By: Nicholas Switalski
If you are a fan of Neil Gamin you will enjoy
The Ocean at the End of the Lane. It was a highly enjoyable modern take on a classic fairy tale story, with everything from immortal cats and transforming magic worms to an unkillable immortal 11-year-old. On top of that all of this is viewed through a little kid’s eyes which makes everything a more fantastical and horrifying experience, especially the way he views adults with the utmost reverence.
My favorite part was showing how powerful and scary Ursula Monkton, the primary antagonist is. When she finally stops trying to be friendly around our main character and lets her power show, it is truly something special. Even more so with her main goal of giving everyone what they want. That makes her role of a twisted Mary Poppins even more unsettling.
My least favorite part is how little they explore the more fantastical parts. As always with a Neil Gaiman book, he always leaves a lot unexplained. Most of the time that is fine because normally his books are a longer length allowing for more depth.

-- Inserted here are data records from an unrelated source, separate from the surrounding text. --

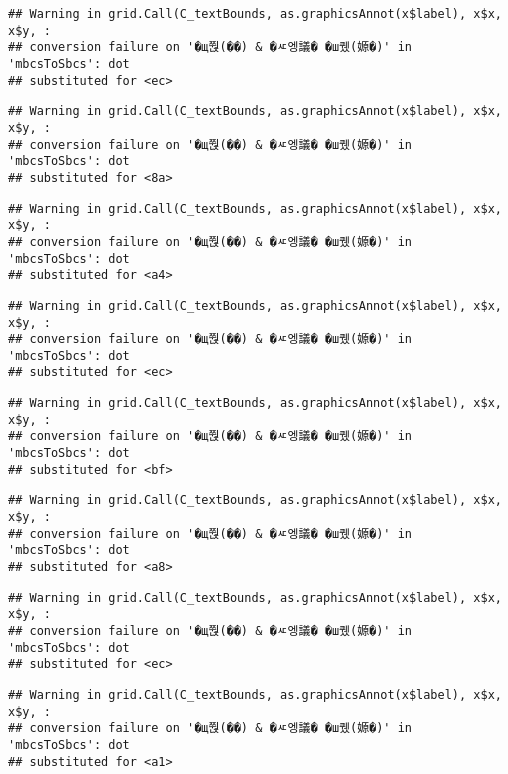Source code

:\documentclass[
]{article}
\begin{document}
\begin{verbatim}
## Warning in grid.Call(C_textBounds, as.graphicsAnnot(x$label), x$x, x$y, :
## conversion failure on '�щ쭩(��) & �ㅼ엥議� �ш퀬(嫄�)' in 'mbcsToSbcs': dot
## substituted for <ec>
\end{verbatim}

\begin{verbatim}
## Warning in grid.Call(C_textBounds, as.graphicsAnnot(x$label), x$x, x$y, :
## conversion failure on '�щ쭩(��) & �ㅼ엥議� �ш퀬(嫄�)' in 'mbcsToSbcs': dot
## substituted for <8a>
\end{verbatim}

\begin{verbatim}
## Warning in grid.Call(C_textBounds, as.graphicsAnnot(x$label), x$x, x$y, :
## conversion failure on '�щ쭩(��) & �ㅼ엥議� �ш퀬(嫄�)' in 'mbcsToSbcs': dot
## substituted for <a4>
\end{verbatim}

\begin{verbatim}
## Warning in grid.Call(C_textBounds, as.graphicsAnnot(x$label), x$x, x$y, :
## conversion failure on '�щ쭩(��) & �ㅼ엥議� �ш퀬(嫄�)' in 'mbcsToSbcs': dot
## substituted for <ec>
\end{verbatim}

\begin{verbatim}
## Warning in grid.Call(C_textBounds, as.graphicsAnnot(x$label), x$x, x$y, :
## conversion failure on '�щ쭩(��) & �ㅼ엥議� �ш퀬(嫄�)' in 'mbcsToSbcs': dot
## substituted for <bf>
\end{verbatim}

\begin{verbatim}
## Warning in grid.Call(C_textBounds, as.graphicsAnnot(x$label), x$x, x$y, :
## conversion failure on '�щ쭩(��) & �ㅼ엥議� �ш퀬(嫄�)' in 'mbcsToSbcs': dot
## substituted for <a8>
\end{verbatim}

\begin{verbatim}
## Warning in grid.Call(C_textBounds, as.graphicsAnnot(x$label), x$x, x$y, :
## conversion failure on '�щ쭩(��) & �ㅼ엥議� �ш퀬(嫄�)' in 'mbcsToSbcs': dot
## substituted for <ec>
\end{verbatim}

\begin{verbatim}
## Warning in grid.Call(C_textBounds, as.graphicsAnnot(x$label), x$x, x$y, :
## conversion failure on '�щ쭩(��) & �ㅼ엥議� �ш퀬(嫄�)' in 'mbcsToSbcs': dot
## substituted for <a1>
\end{verbatim}
\end{document}
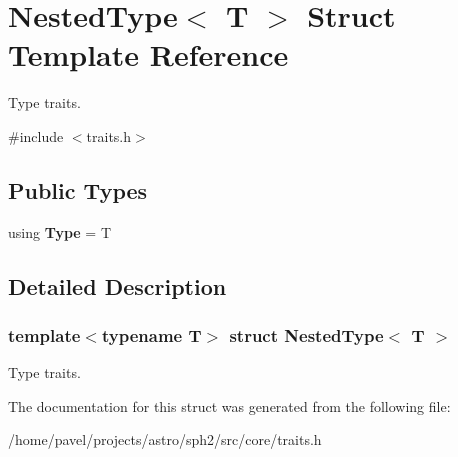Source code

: \hypertarget{structNestedType}{}\section{Nested\+Type$<$ T $>$ Struct Template Reference}
\label{structNestedType}


Type traits.  




{\ttfamily \#include $<$traits.\+h$>$}

\subsection*{Public Types}
\begin{DoxyCompactItemize}
\item 
\hypertarget{structNestedType_a4275ea73323189a35f65e74feca39f05}{}\label{structNestedType_a4275ea73323189a35f65e74feca39f05} 
using {\bfseries Type} = T
\end{DoxyCompactItemize}


\subsection{Detailed Description}
\subsubsection*{template$<$typename T$>$\newline
struct Nested\+Type$<$ T $>$}

Type traits. 

The documentation for this struct was generated from the following file\+:\begin{DoxyCompactItemize}
\item 
/home/pavel/projects/astro/sph2/src/core/traits.\+h\end{DoxyCompactItemize}
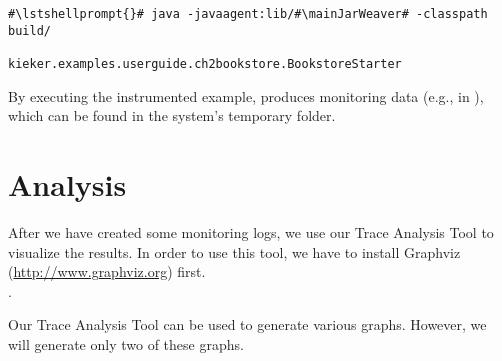 		\setBashListing
		\begin{lstlisting}[gobble=6,caption=Command to run the Bookstore]			
			#\lstshellprompt{}# java -javaagent:lib/#\mainJarWeaver# -classpath build/
			    kieker.examples.userguide.ch2bookstore.BookstoreStarter
		\end{lstlisting} 
		
		\noindent
		By executing the instrumented example, \Kieker{} produces monitoring data (e.g., in ), which can be found in the system's temporary folder.
	
	\section{Analysis}
	
		After we have created some monitoring logs, we use our Trace Analysis Tool to visualize the results. In order to use this tool, we have to install Graphviz (\url{http://www.graphviz.org}) first. \\

		.		
		
		Our Trace Analysis Tool can be used to generate various graphs. However, we will generate only two of these graphs.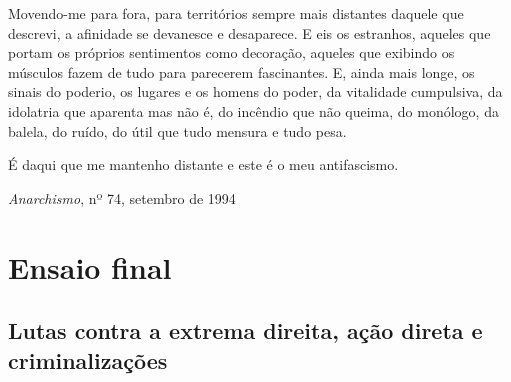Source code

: Movendo-me para fora, para territórios sempre mais distantes daquele que
descrevi, a afinidade se devanesce e desaparece. E eis os estranhos,
aqueles que portam os próprios sentimentos como decoração, aqueles que
exibindo os músculos fazem de tudo para parecerem fascinantes. E, ainda
mais longe, os sinais do poderio, os lugares e os homens do poder, da
vitalidade cumpulsiva, da idolatria que aparenta mas não é, do incêndio
que não queima, do monólogo, da balela, do ruído, do útil que tudo
mensura e tudo pesa.

É daqui que me mantenho distante e este é o meu antifascismo.

\hfill{}\emph{Anarchismo}, nº 74, setembro de 1994


\part{Ensaio final}

\chapter{Lutas contra a extrema direita, ação direta e criminalizações}

\lipsum[5]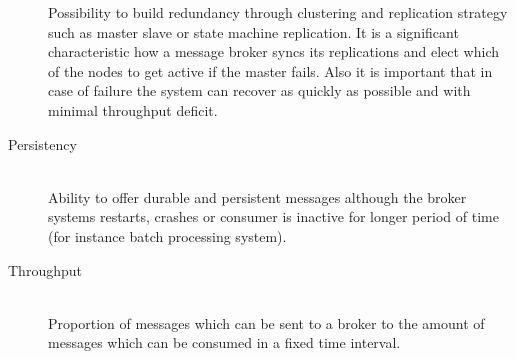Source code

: \begin{description}
{            Possibility to build redundancy through clustering and
            replication strategy such as master slave or state machine
            replication. It is a significant characteristic how a
            message broker syncs its replications and elect which of the nodes
            to get active if the master fails. Also it is important that in case
            of failure the system can recover as quickly as possible and with
            minimal throughput deficit.   }
        \item [Persistency] \hfill \\ 
        {Ability to offer durable and persistent messages although the broker
            systems restarts, crashes or consumer is inactive for longer period of time
            (for instance batch processing system). }
    \item [Throughput] \hfill \\
        {Proportion of messages which can be sent to a broker to the amount of
        messages which can be consumed in a fixed time interval.}
\end{description}



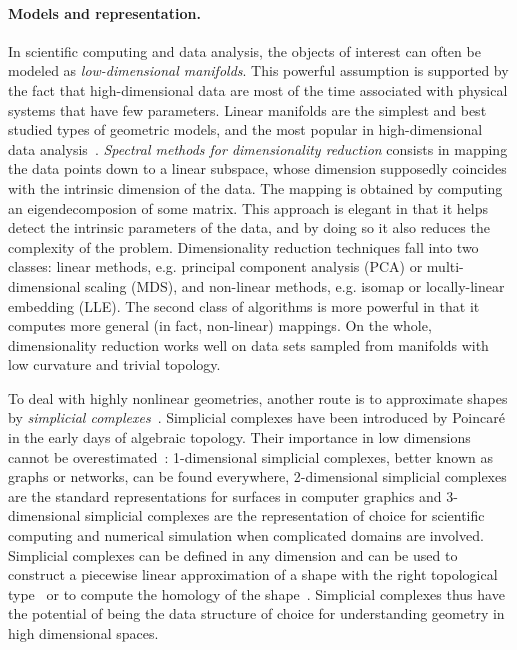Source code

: 
\paragraph{Models and representation.} 
In  scientific computing and data analysis,  the objects of
interest can often be modeled as {\em low-dimensional manifolds}. This powerful assumption is supported by the fact that high-dimensional data are most of the time associated with physical systems that have few parameters.  Linear manifolds are the simplest and best studied types of geometric models, and the most popular in high-dimensional data analysis~\cite{hs-fmmds-2006,lv-nldr-2007}. {\em Spectral methods for dimensionality reduction} consists in mapping the data points down to a linear subspace, whose dimension supposedly coincides with the intrinsic dimension of the data. The mapping is obtained by computing an eigendecomposion of some matrix. This approach is elegant in that it helps detect the intrinsic parameters of the data, and by doing so it also reduces the complexity of the problem. Dimensionality reduction techniques fall into two classes: linear methods, e.g. principal component analysis (PCA) or multi-dimensional scaling (MDS), and non-linear methods, e.g. isomap or locally-linear embedding (LLE). The second class of algorithms is more powerful in that it computes more general (in fact, non-linear) mappings. On the whole, dimensionality reduction works well on data sets sampled from manifolds with low curvature and trivial topology. %

 To deal with highly nonlinear geometries, another route is to approximate shapes by {\em simplicial complexes}~\cite{hh-ct-2010}.  Simplicial complexes have been introduced by Poincar\'e in the early days of algebraic topology. Their importance in low dimensions cannot be overestimated~: 1-dimensional simplicial complexes, better known as graphs or networks, can be found everywhere,  2-dimensional simplicial complexes are the standard representations for surfaces in computer graphics and 3-dimensional simplicial complexes are the representation of choice for scientific computing and numerical simulation when complicated domains are involved. Simplicial complexes can be defined in any dimension and can be used to construct a piecewise linear approximation of a shape with the right topological type~\cite{geometrica-7142i} or to 
compute the homology of the shape~\cite{hh-ct-2010}. Simplicial complexes thus have the potential of being the data structure of choice for understanding geometry in high dimensional spaces. 


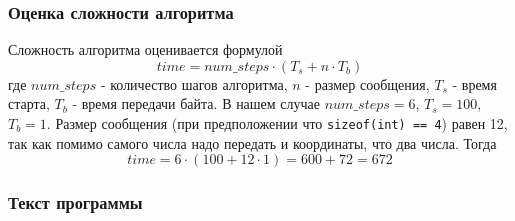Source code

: \subsubsection*{Оценка сложности алгоритма}
Сложность алгоритма оценивается формулой
$$
time = num\_steps \cdot \left( T_s + n \cdot T_b \right)
$$
где $num\_steps$ - количество шагов алгоритма, $n$ - размер сообщения, $T_s$ - время старта, $T_b$ - время передачи байта. В нашем случае $num\_steps = 6$, $T_s = 100$, $T_b = 1$. Размер сообщения (при предположении что \texttt{sizeof(int) == 4}) равен 12, так как помимо самого числа надо передать и координаты, что два числа. Тогда
$$
time = 6 \cdot \left( 100 + 12 \cdot 1 \right) = 600 + 72 = 672
$$

\subsubsection*{Текст программы}
\inputminted{c}{../task-1/main.c}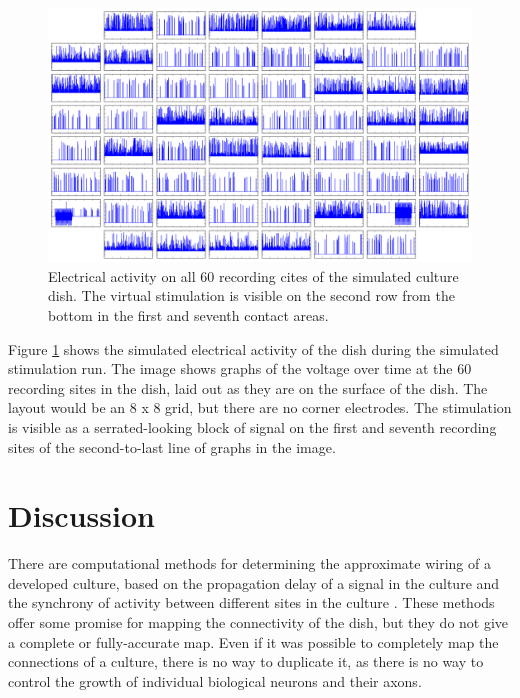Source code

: \documentclass[letterpaper]{article}
\begin{document}
\begin{figure}
	\centering
	\includegraphics[width=\linewidth]{labview_2014-3-18-12:22:52_6-voltages.png}
	\caption{Electrical activity on all 60 recording cites of the simulated culture dish. The virtual stimulation is visible on the second row from the bottom in the first and seventh contact areas.}
	\label{fig:simulated_activity}
\end{figure}

Figure \ref{fig:simulated_activity} shows the simulated electrical activity of the dish during the simulated stimulation run. 
The image shows graphs of the voltage over time at the 60 recording sites in the dish, laid out as they are on the surface of the dish.
The layout would be an 8 x 8 grid, but there are no corner electrodes.
The stimulation is visible as a serrated-looking block of signal on the first and seventh recording sites of the second-to-last line of graphs in the image.

\section{Discussion}

There are computational methods for determining the approximate wiring of a developed culture, based on the propagation delay of a signal in the culture and the synchrony of activity between different sites in the culture  \cite{erickson2008caged,esposti2008estimation}. 
These methods offer some promise for mapping the connectivity of the dish, but they do not give a complete or fully-accurate map. 
Even if it was possible to completely map the connections of a culture, there is no way to duplicate it, as there is no way to control the growth of individual biological neurons and their axons. 



\end{document}
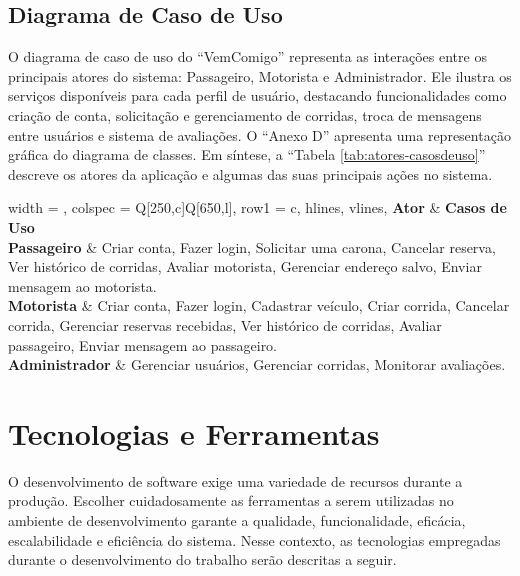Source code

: \subsection{Diagrama de Caso de Uso}

O diagrama de caso de uso do ``VemComigo'' representa as interações entre os principais atores do sistema: Passageiro, Motorista e Administrador. Ele ilustra os serviços disponíveis para cada perfil de usuário, destacando funcionalidades como criação de conta, solicitação e gerenciamento de corridas, troca de mensagens entre usuários e sistema de avaliações.  O ``Anexo D'' apresenta uma representação gráfica do diagrama de classes. Em síntese, a ``Tabela \ref{tab:atores-casosdeuso}'' descreve os atores da aplicação e algumas das suas principais ações no sistema.

\begin{longtblr}[
	caption = {Atores e Casos de Uso do Aplicativo},
	label = {tab:atores-casosdeuso},
	entry = none,
	]{
		width = \linewidth,
		colspec = {Q[250,c]Q[650,l]},
		row{1} = {c},
		hlines,
		vlines,
	}
	\textbf{Ator} & \textbf{Casos de Uso} \\
	
	\textbf{Passageiro} & 
	Criar conta, Fazer login, Solicitar uma carona, Cancelar reserva, Ver histórico de corridas, Avaliar motorista, Gerenciar endereço salvo, Enviar mensagem ao motorista. \\
	
	\textbf{Motorista} & 
	Criar conta, Fazer login, Cadastrar veículo, Criar corrida, Cancelar corrida, Gerenciar reservas recebidas, Ver histórico de corridas, Avaliar passageiro, Enviar mensagem ao passageiro. \\
	
	\textbf{Administrador} & 
	Gerenciar usuários, Gerenciar corridas, Monitorar avaliações. \\
	
\end{longtblr}

\section{Tecnologias e Ferramentas}

O desenvolvimento de software exige uma variedade de recursos durante a produção. Escolher cuidadosamente as ferramentas a serem utilizadas no ambiente de desenvolvimento garante a qualidade, funcionalidade, eficácia, escalabilidade e eficiência do sistema. Nesse contexto, as tecnologias empregadas durante o desenvolvimento do trabalho serão descritas a seguir.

The Ocean at the End of the Lane only being 178 pages long has left me with a whole lot of unanswered questions and also a longing for more of the story. Some of the fantasy elements feel less fantastical and weirder. For some reason the magic cats aren’t born, instead they are pulled from the ground and they never really explain it past that. Knowing how Neil Gaiman likes to work in symbolism and myths/legends I am sure that this is either a reference or he is trying to symbolize something. It’s not like symbolism or using a myth would be too hard for this book either. After all, the three main helpers seem to be based on ‘’The Triple Goddess’’ (The Maiden, The Mother, and The Crone). The book also doesn’t fully explain why the opal miner’s death is causing the events of the book.
With the specific issues I pointed out I feel as though it could have easily been fixed with a few changes here and there. But to explore more of the fantastical world, I feel that would require the book to be much longer. I would give this book an 8/10. It was extremely enjoyable but I wanted more.